(MATERIALS PROVIDED)

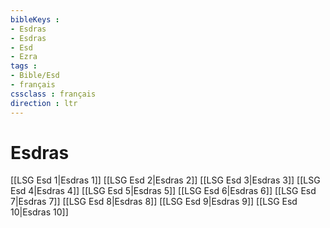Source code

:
 ```yaml
---
bibleKeys : 
- Esdras
- Esdras
- Esd
- Ezra
tags : 
- Bible/Esd
- français
cssclass : français
direction : ltr
---
```


# Esdras

[[LSG Esd 1|Esdras 1]]
[[LSG Esd 2|Esdras 2]]
[[LSG Esd 3|Esdras 3]]
[[LSG Esd 4|Esdras 4]]
[[LSG Esd 5|Esdras 5]]
[[LSG Esd 6|Esdras 6]]
[[LSG Esd 7|Esdras 7]]
[[LSG Esd 8|Esdras 8]]
[[LSG Esd 9|Esdras 9]]
[[LSG Esd 10|Esdras 10]]
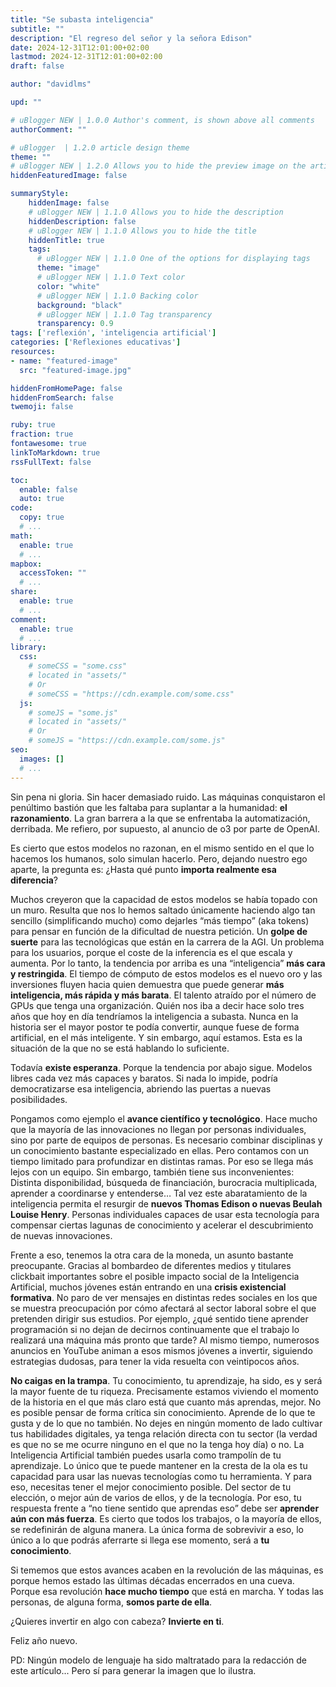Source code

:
 ```yaml
---
title: "Se subasta inteligencia"
subtitle: ""
description: "El regreso del señor y la señora Edison"
date: 2024-12-31T12:01:00+02:00
lastmod: 2024-12-31T12:01:00+02:00
draft: false

author: "davidlms"

upd: ""

# uBlogger NEW | 1.0.0 Author's comment, is shown above all comments
authorComment: ""

# uBlogger  | 1.2.0 article design theme
theme: ""
# uBlogger NEW | 1.2.0 Allows you to hide the preview image on the article page
hiddenFeaturedImage: false

summaryStyle:
    hiddenImage: false
    # uBlogger NEW | 1.1.0 Allows you to hide the description
    hiddenDescription: false
    # uBlogger NEW | 1.1.0 Allows you to hide the title
    hiddenTitle: true
    tags:
      # uBlogger NEW | 1.1.0 One of the options for displaying tags
      theme: "image"
      # uBlogger NEW | 1.1.0 Text color
      color: "white"
      # uBlogger NEW | 1.1.0 Backing color
      background: "black"
      # uBlogger NEW | 1.1.0 Tag transparency
      transparency: 0.9
tags: ['reflexión', 'inteligencia artificial']
categories: ['Reflexiones educativas']
resources:
- name: "featured-image"
  src: "featured-image.jpg"

hiddenFromHomePage: false
hiddenFromSearch: false
twemoji: false

ruby: true
fraction: true
fontawesome: true
linkToMarkdown: true
rssFullText: false

toc:
  enable: false
  auto: true
code:
  copy: true
  # ...
math:
  enable: true
  # ...
mapbox:
  accessToken: ""
  # ...
share:
  enable: true
  # ...
comment:
  enable: true
  # ...
library:
  css:
    # someCSS = "some.css"
    # located in "assets/"
    # Or
    # someCSS = "https://cdn.example.com/some.css"
  js:
    # someJS = "some.js"
    # located in "assets/"
    # Or
    # someJS = "https://cdn.example.com/some.js"
seo:
  images: []
  # ...
---
```

Sin pena ni gloria. Sin hacer demasiado ruido. Las máquinas conquistaron el penúltimo bastión que les faltaba para suplantar a la humanidad: **el razonamiento**. La gran barrera a la que se enfrentaba la automatización, derribada. Me refiero, por supuesto, al anuncio de o3 por parte de OpenAI.

Es cierto que estos modelos no razonan, en el mismo sentido en el que lo hacemos los humanos, solo simulan hacerlo. Pero, dejando nuestro ego aparte, la pregunta es: ¿Hasta qué punto **importa realmente esa diferencia**?

Muchos creyeron que la capacidad de estos modelos se había topado con un muro. Resulta que nos lo hemos saltado únicamente haciendo algo tan sencillo (simplificando mucho) como dejarles “más tiempo” (aka tokens) para pensar en función de la dificultad de nuestra petición. Un **golpe de suerte** para las tecnológicas que están en la carrera de la AGI. Un problema para los usuarios, porque el coste de la inferencia es el que escala y aumenta. Por lo tanto, la tendencia por arriba es una “inteligencia” **más cara y restringida**. El tiempo de cómputo de estos modelos es el nuevo oro y las inversiones fluyen hacia quien demuestra que puede generar **más inteligencia, más rápida y más barata**. El talento atraído por el número de GPUs que tenga una organización. Quién nos iba a decir hace solo tres años que hoy en día tendríamos la inteligencia a subasta. Nunca en la historia ser el mayor postor te podía convertir, aunque fuese de forma artificial, en el más inteligente. Y sin embargo, aquí estamos. Esta es la situación de la que no se está hablando lo suficiente.

Todavía **existe esperanza**. Porque la tendencia por abajo sigue. Modelos libres cada vez más capaces y baratos. Si nada lo impide, podría democratizarse esa inteligencia, abriendo las puertas a nuevas posibilidades.

Pongamos como ejemplo el **avance científico y tecnológico**. Hace mucho que la mayoría de las innovaciones no llegan por personas individuales, sino por parte de equipos de personas. Es necesario combinar disciplinas y un conocimiento bastante especializado en ellas. Pero contamos con un tiempo limitado para profundizar en distintas ramas. Por eso se llega más lejos con un equipo. Sin embargo, también tiene sus inconvenientes: Distinta disponibilidad, búsqueda de financiación, burocracia multiplicada, aprender a coordinarse y entenderse… Tal vez este abaratamiento de la inteligencia permita el resurgir de **nuevos Thomas Edison o nuevas Beulah Louise Henry**. Personas individuales capaces de usar esta tecnología para compensar ciertas lagunas de conocimiento y acelerar el descubrimiento de nuevas innovaciones.

Frente a eso, tenemos la otra cara de la moneda, un asunto bastante preocupante. Gracias al bombardeo de diferentes medios y titulares clickbait importantes sobre el posible impacto social de la Inteligencia Artificial, muchos jóvenes están entrando en una **crisis existencial formativa**. No paro de ver mensajes en distintas redes sociales en los que se muestra preocupación por cómo afectará al sector laboral sobre el que pretenden dirigir sus estudios. Por ejemplo, ¿qué sentido tiene aprender programación si no dejan de decirnos continuamente que el trabajo lo realizará una máquina más pronto que tarde? Al mismo tiempo, numerosos anuncios en YouTube animan a esos mismos jóvenes a invertir, siguiendo estrategias dudosas, para tener la vida resuelta con veintipocos años.

**No caigas en la trampa**. Tu conocimiento, tu aprendizaje, ha sido, es y será la mayor fuente de tu riqueza. Precisamente estamos viviendo el momento de la historia en el que más claro está que cuanto más aprendas, mejor. No es posible pensar de forma crítica sin conocimiento. Aprende de lo que te gusta y de lo que no también. No dejes en ningún momento de lado cultivar tus habilidades digitales, ya tenga relación directa con tu sector (la verdad es que no se me ocurre ninguno en el que no la tenga hoy día) o no. La Inteligencia Artificial también puedes usarla como trampolín de tu aprendizaje. Lo único que te puede mantener en la cresta de la ola es tu capacidad para usar las nuevas tecnologías como tu herramienta. Y para eso, necesitas tener el mejor conocimiento posible. Del sector de tu elección, o mejor aún de varios de ellos, y de la tecnología. Por eso, tu respuesta frente a “no tiene sentido que aprendas eso” debe ser **aprender aún con más fuerza**. Es cierto que todos los trabajos, o la mayoría de ellos, se redefinirán de alguna manera. La única forma de sobrevivir a eso, lo único a lo que podrás aferrarte si llega ese momento, será a **tu conocimiento**.

Si tememos que estos avances acaben en la revolución de las máquinas, es porque hemos estado las últimas décadas encerrados en una cueva. Porque esa revolución **hace mucho tiempo** que está en marcha. Y todas las personas, de alguna forma, **somos parte de ella**.

¿Quieres invertir en algo con cabeza? **Invierte en ti**.

Feliz año nuevo.

PD: Ningún modelo de lenguaje ha sido maltratado para la redacción de este artículo... Pero sí para generar la imagen que lo ilustra.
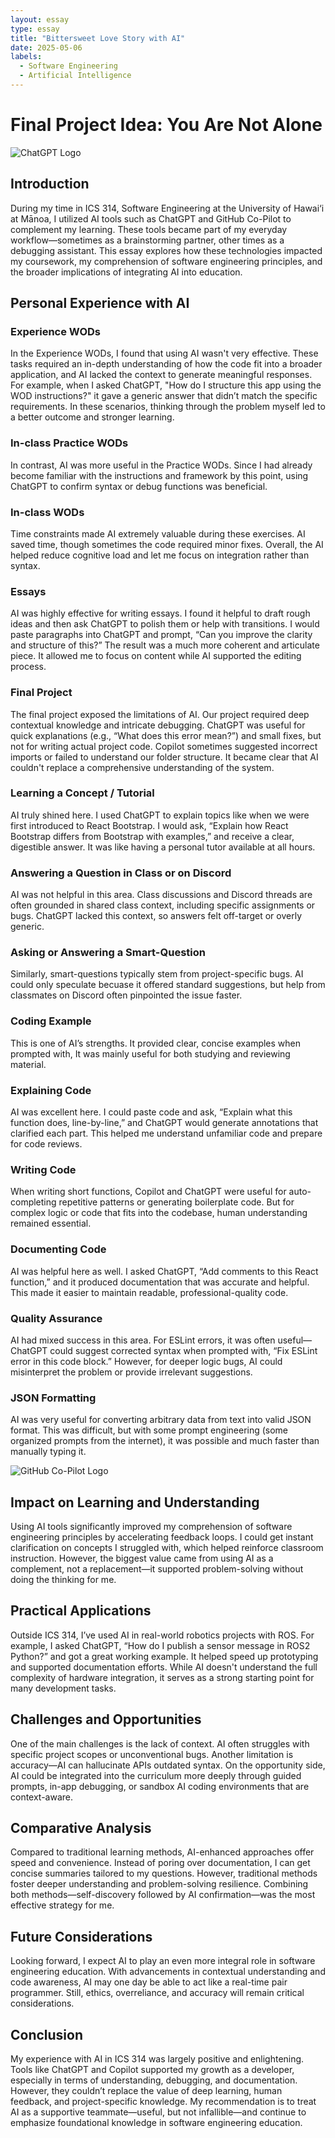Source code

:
 ```yaml
---
layout: essay
type: essay
title: "Bittersweet Love Story with AI"
date: 2025-05-06
labels:
  - Software Engineering
  - Artificial Intelligence
---
```


# Final Project Idea: You Are Not Alone

![ChatGPT Logo](../img/chatgpt-logo.png)

## Introduction

During my time in ICS 314, Software Engineering at the University of Hawai‘i at Mānoa, I utilized AI tools such as ChatGPT and GitHub Co-Pilot to complement my learning. These tools became part of my everyday workflow—sometimes as a brainstorming partner, other times as a debugging assistant. This essay explores how these technologies impacted my coursework, my comprehension of software engineering principles, and the broader implications of integrating AI into education.

## Personal Experience with AI

### Experience WODs

In the Experience WODs, I found that using AI wasn't very effective. These tasks required an in-depth understanding of how the code fit into a broader application, and AI lacked the context to generate meaningful responses. For example, when I asked ChatGPT, "How do I structure this app using the WOD instructions?" it gave a generic answer that didn’t match the specific requirements. In these scenarios, thinking through the problem myself led to a better outcome and stronger learning.

### In-class Practice WODs

In contrast, AI was more useful in the Practice WODs. Since I had already become familiar with the instructions and framework by this point, using ChatGPT to confirm syntax or debug functions was beneficial.

### In-class WODs

Time constraints made AI extremely valuable during these exercises. AI saved time, though sometimes the code required minor fixes. Overall, the AI helped reduce cognitive load and let me focus on integration rather than syntax.

### Essays

AI was highly effective for writing essays. I found it helpful to draft rough ideas and then ask ChatGPT to polish them or help with transitions. I would paste paragraphs into ChatGPT and prompt, “Can you improve the clarity and structure of this?” The result was a much more coherent and articulate piece. It allowed me to focus on content while AI supported the editing process.

### Final Project

The final project exposed the limitations of AI. Our project required deep contextual knowledge and intricate debugging. ChatGPT was useful for quick explanations (e.g., “What does this error mean?”) and small fixes, but not for writing actual project code. Copilot sometimes suggested incorrect imports or failed to understand our folder structure. It became clear that AI couldn't replace a comprehensive understanding of the system.

### Learning a Concept / Tutorial

AI truly shined here. I used ChatGPT to explain topics like when we were first introduced to React Bootstrap. I would ask, “Explain how React Bootstrap differs from Bootstrap with examples,” and receive a clear, digestible answer. It was like having a personal tutor available at all hours.

### Answering a Question in Class or on Discord
AI was not helpful in this area. Class discussions and Discord threads are often grounded in shared class context, including specific assignments or bugs. ChatGPT lacked this context, so answers felt off-target or overly generic.

### Asking or Answering a Smart-Question
Similarly, smart-questions typically stem from project-specific bugs. AI could only speculate becuase it offered standard suggestions, but help from classmates on Discord often pinpointed the issue faster.

### Coding Example

This is one of AI’s strengths. It provided clear, concise examples when prompted with, It was mainly useful for both studying and reviewing material.

### Explaining Code

AI was excellent here. I could paste code and ask, “Explain what this function does, line-by-line,” and ChatGPT would generate annotations that clarified each part. This helped me understand unfamiliar code and prepare for code reviews.

### Writing Code

When writing short functions, Copilot and ChatGPT were useful for auto-completing repetitive patterns or generating boilerplate code. But for complex logic or code that fits into the codebase, human understanding remained essential.

### Documenting Code

AI was helpful here as well. I asked ChatGPT, “Add comments to this React function,” and it produced documentation that was accurate and helpful. This made it easier to maintain readable, professional-quality code.

### Quality Assurance

AI had mixed success in this area. For ESLint errors, it was often useful—ChatGPT could suggest corrected syntax when prompted with, “Fix ESLint error in this code block.” However, for deeper logic bugs, AI could misinterpret the problem or provide irrelevant suggestions.

### JSON Formatting

AI was very useful for converting arbitrary data from text into valid JSON format. This was difficult, but with some prompt engineering (some organized prompts from the internet), it was possible and much faster than manually typing it.

![GitHub Co-Pilot Logo](../img/github-copilot.png)

## Impact on Learning and Understanding

Using AI tools significantly improved my comprehension of software engineering principles by accelerating feedback loops. I could get instant clarification on concepts I struggled with, which helped reinforce classroom instruction. However, the biggest value came from using AI as a complement, not a replacement—it supported problem-solving without doing the thinking for me.

## Practical Applications

Outside ICS 314, I’ve used AI in real-world robotics projects with ROS. For example, I asked ChatGPT, “How do I publish a sensor message in ROS2 Python?” and got a great working example. It helped speed up prototyping and supported documentation efforts. While AI doesn't understand the full complexity of hardware integration, it serves as a strong starting point for many development tasks.

## Challenges and Opportunities

One of the main challenges is the lack of context. AI often struggles with specific project scopes or unconventional bugs. Another limitation is accuracy—AI can hallucinate APIs  outdated syntax. On the opportunity side, AI could be integrated into the curriculum more deeply through guided prompts, in-app debugging, or sandbox AI coding environments that are context-aware.

## Comparative Analysis

Compared to traditional learning methods, AI-enhanced approaches offer speed and convenience. Instead of poring over documentation, I can get concise summaries tailored to my questions. However, traditional methods foster deeper understanding and problem-solving resilience. Combining both methods—self-discovery followed by AI confirmation—was the most effective strategy for me.

## Future Considerations

Looking forward, I expect AI to play an even more integral role in software engineering education. With advancements in contextual understanding and code awareness, AI may one day be able to act like a real-time pair programmer. Still, ethics, overreliance, and accuracy will remain critical considerations.

## Conclusion

My experience with AI in ICS 314 was largely positive and enlightening. Tools like ChatGPT and Copilot supported my growth as a developer, especially in terms of understanding, debugging, and documentation. However, they couldn’t replace the value of deep learning, human feedback, and project-specific knowledge. My recommendation is to treat AI as a supportive teammate—useful, but not infallible—and continue to emphasize foundational knowledge in software engineering education.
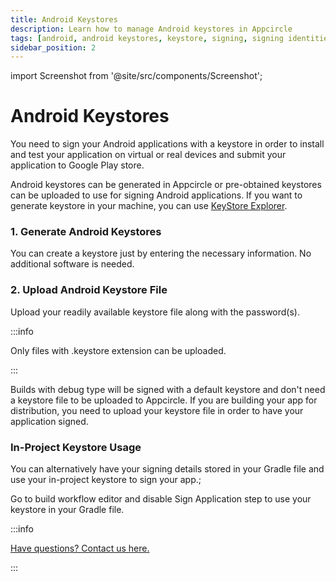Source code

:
 ```yaml
---
title: Android Keystores
description: Learn how to manage Android keystores in Appcircle
tags: [android, android keystores, keystore, signing, signing identities]
sidebar_position: 2
---
```


import Screenshot from '@site/src/components/Screenshot';

# Android Keystores

You need to sign your Android applications with a keystore in order to install and test your application on virtual or real devices and submit your application to Google Play store.

Android keystores can be generated in Appcircle or pre-obtained keystores can be uploaded to use for signing Android applications. If you want to generate keystore in your machine, you can use [KeyStore Explorer](https://keystore-explorer.org).

<Screenshot url='https://cdn.appcircle.io/docs/assets/02-04-Android-Keystores.png' />

### 1. Generate Android Keystores

You can create a keystore just by entering the necessary information. No additional software is needed.

<Screenshot url='https://cdn.appcircle.io/docs/assets/02-05-Generate-Android-Keystores.png' />

### 2. Upload Android Keystore File

Upload your readily available keystore file along with the password(s).

:::info

Only files with .keystore extension can be uploaded.

:::

<Screenshot url='https://cdn.appcircle.io/docs/assets/02-06-Upload-Android-Keystores.png' />

Builds with debug type will be signed with a default keystore and don't need a keystore file to be uploaded to Appcircle. If you are building your app for distribution, you need to upload your keystore file in order to have your application signed.

### In-Project Keystore Usage

You can alternatively have your signing details stored in your Gradle file and use your in-project keystore to sign your app.;

Go to build workflow editor and disable Sign Application step to use your keystore in your Gradle file.

:::info

[Have questions? Contact us here.](https://appcircle.io/support/)

:::

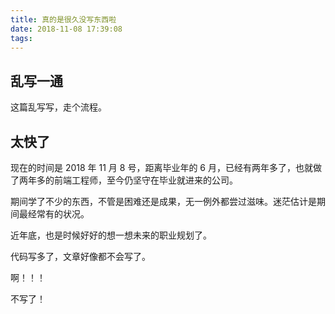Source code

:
 ```yaml
---
title: 真的是很久没写东西啦
date: 2018-11-08 17:39:08
tags:
---
```


## 乱写一通

这篇乱写写，走个流程。

## 太快了

现在的时间是 2018 年 11 月 8 号，距离毕业年的 6 月，已经有两年多了，也就做了两年多的前端工程师，至今仍坚守在毕业就进来的公司。

期间学了不少的东西，不管是困难还是成果，无一例外都尝过滋味。迷茫估计是期间最经常有的状况。

近年底，也是时候好好的想一想未来的职业规划了。

代码写多了，文章好像都不会写了。

啊！！！

不写了！
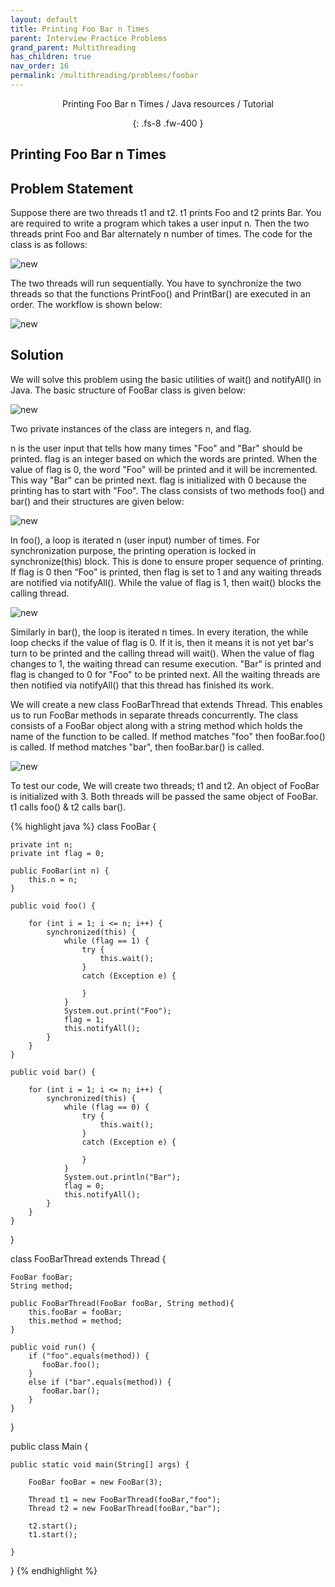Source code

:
```yaml
---
layout: default
title: Printing Foo Bar n Times
parent: Interview Practice Problems
grand_parent: Multithreading
has_children: true
nav_order: 16
permalink: /multithreading/problems/foobar
---
```

<div align="center" markdown="1">
Printing Foo Bar n Times / Java resources / Tutorial

{: .fs-8 .fw-400 }
</div>

## Printing Foo Bar n Times

## Problem Statement
Suppose there are two threads t1 and t2. t1 prints Foo and t2 prints Bar. You are required to write a program which takes a user input n. Then the two threads print Foo and Bar alternately n number of times. The code for the class is as follows:

![new](https://raw.githubusercontent.com/JavaLvivDev/prog-resources/master/resources/new/new8.png)

The two threads will run sequentially. You have to synchronize the two threads so that the functions PrintFoo() and PrintBar() are executed in an order. The workflow is shown below:

![new](https://raw.githubusercontent.com/JavaLvivDev/prog-resources/master/resources/new/new9.png)

## Solution
We will solve this problem using the basic utilities of wait() and notifyAll() in Java. The basic structure of FooBar class is given below:

![new](https://raw.githubusercontent.com/JavaLvivDev/prog-resources/master/resources/new/new10.png)

Two private instances of the class are integers n, and flag.

n is the user input that tells how many times "Foo" and "Bar" should be printed. flag is an integer based on which the words are printed. When the value of flag is 0, the word "Foo" will be printed and it will be incremented. This way "Bar" can be printed next. flag is initialized with 0 because the printing has to start with "Foo". The class consists of two methods foo() and bar() and their structures are given below:

![new](https://raw.githubusercontent.com/JavaLvivDev/prog-resources/master/resources/new/new11.png)

In foo(), a loop is iterated n (user input) number of times. For synchronization purpose, the printing operation is locked in synchronize(this) block. This is done to ensure proper sequence of printing. If flag is 0 then “Foo” is printed, then flag is set to 1 and any waiting threads are notified via notifyAll(). While the value of flag is 1, then wait() blocks the calling thread.

![new](https://raw.githubusercontent.com/JavaLvivDev/prog-resources/master/resources/new/new12.png)

Similarly in bar(), the loop is iterated n times. In every iteration, the while loop checks if the value of flag is 0. If it is, then it means it is not yet bar's turn to be printed and the calling thread will wait(). When the value of flag changes to 1, the waiting thread can resume execution. "Bar" is printed and flag is changed to 0 for "Foo" to be printed next. All the waiting threads are then notified via notifyAll() that this thread has finished its work.

We will create a new class FooBarThread that extends Thread. This enables us to run FooBar methods in separate threads concurrently. The class consists of a FooBar object along with a string method which holds the name of the function to be called. If method matches "foo" then fooBar.foo() is called. If method matches "bar", then fooBar.bar() is called.

![new](https://raw.githubusercontent.com/JavaLvivDev/prog-resources/master/resources/new/new13.png)

To test our code, We will create two threads; t1 and t2. An object of FooBar is initialized with 3. Both threads will be passed the same object of FooBar. t1 calls foo() & t2 calls bar().

{% highlight java %}
class FooBar {

    private int n;
    private int flag = 0;

    public FooBar(int n) {
        this.n = n;
    }

    public void foo() {
        
        for (int i = 1; i <= n; i++) {
            synchronized(this) {     
                while (flag == 1) {
                    try {
                        this.wait();
                    }
                    catch (Exception e) {
                    
                    }
                }
        	    System.out.print("Foo");
                flag = 1;
                this.notifyAll();
            }    
        }    
    }

    public void bar() {
        
        for (int i = 1; i <= n; i++) {
            synchronized(this) { 
                while (flag == 0) {
                    try {
                        this.wait();
                    }
                    catch (Exception e) {
                            
                    }
                }
                System.out.println("Bar");
                flag = 0;
                this.notifyAll();
            }
        }
    }
}


class FooBarThread extends Thread {

    FooBar fooBar;
    String method;
    
    public FooBarThread(FooBar fooBar, String method){
        this.fooBar = fooBar;
        this.method = method;
    }
    
    public void run() {
        if ("foo".equals(method)) {
           fooBar.foo();
        }
        else if ("bar".equals(method)) {
           fooBar.bar();
        }
    }
}


public class Main {

    public static void main(String[] args) {
        
	    FooBar fooBar = new FooBar(3);
	        
	    Thread t1 = new FooBarThread(fooBar,"foo");
	    Thread t2 = new FooBarThread(fooBar,"bar");
	        
	    t2.start();
	    t1.start(); 
    
    }
}
{% endhighlight %}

(End MATERIALS PROVIDED)

In the listing above, locate the line containing "## Impact on Learning and Understanding" and the line containing "## Conclusion", then transcribe both and every line between them verbatim.

## Impact on Learning and Understanding

Using AI tools significantly improved my comprehension of software engineering principles by accelerating feedback loops. I could get instant clarification on concepts I struggled with, which helped reinforce classroom instruction. However, the biggest value came from using AI as a complement, not a replacement—it supported problem-solving without doing the thinking for me.

## Practical Applications

Outside ICS 314, I’ve used AI in real-world robotics projects with ROS. For example, I asked ChatGPT, “How do I publish a sensor message in ROS2 Python?” and got a great working example. It helped speed up prototyping and supported documentation efforts. While AI doesn't understand the full complexity of hardware integration, it serves as a strong starting point for many development tasks.

## Challenges and Opportunities

One of the main challenges is the lack of context. AI often struggles with specific project scopes or unconventional bugs. Another limitation is accuracy—AI can hallucinate APIs  outdated syntax. On the opportunity side, AI could be integrated into the curriculum more deeply through guided prompts, in-app debugging, or sandbox AI coding environments that are context-aware.

## Comparative Analysis

Compared to traditional learning methods, AI-enhanced approaches offer speed and convenience. Instead of poring over documentation, I can get concise summaries tailored to my questions. However, traditional methods foster deeper understanding and problem-solving resilience. Combining both methods—self-discovery followed by AI confirmation—was the most effective strategy for me.

## Future Considerations

Looking forward, I expect AI to play an even more integral role in software engineering education. With advancements in contextual understanding and code awareness, AI may one day be able to act like a real-time pair programmer. Still, ethics, overreliance, and accuracy will remain critical considerations.

## Conclusion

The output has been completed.